Elsevier and other publishers’ ability to detect “self-plagiarism” is an instance of text mining the world’s scientific literature. Over at two vision researcher mailing lists, there is much irritation at being asked to remove sentences that duplicate sentences that one wrote in previous papers, to describe for example the methodology of a study.

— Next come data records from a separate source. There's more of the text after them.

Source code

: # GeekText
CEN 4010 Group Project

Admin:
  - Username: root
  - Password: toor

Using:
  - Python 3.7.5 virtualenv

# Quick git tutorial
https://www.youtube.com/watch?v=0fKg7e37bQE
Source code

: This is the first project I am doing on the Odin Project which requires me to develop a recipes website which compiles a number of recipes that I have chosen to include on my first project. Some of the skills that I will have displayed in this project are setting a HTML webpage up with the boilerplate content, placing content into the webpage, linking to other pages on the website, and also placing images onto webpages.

Tom Wallis pointed out that the automated text duplication checks also can be useful for detecting data duplication and fraud. Unfortunately it cannot easily be used for that by others – Elsevier shuts down independent researchers who use their journal subscriptions to investigate fraud (http://onsnetwork.org/chartgerink/2015/11/16/elsevier-stopped-me-doing-my-research/ ; http://www.nature.com/news/text-mining-block-prompts-online-response-1.18819).
Text mining the scientific literature could yield thousands of discoveries, about both fraud and new connections between molecules, genes, and diseases, but it can’t be done when publishers like Elsevier own the content and are trying to monetize it all for themselves (https://blogs.ch.cam.ac.uk/pmr/2017/07/11/text-and-data-mining-overview). “Self-plagiarism” also puts publishers at legal risk as a result of them publishing all our articles under restrictive copyright – it can be a copyright violation for them to publish text that happens to be identical to an earlier paper by the same author that happens to have been published by a different publisher. In an email from a publisher to Professor Peter Tse, the issue was framed as protecting the author but there was also this sentence: “Another issue to be borne in mind is the matter of copyright in extensive text duplication.”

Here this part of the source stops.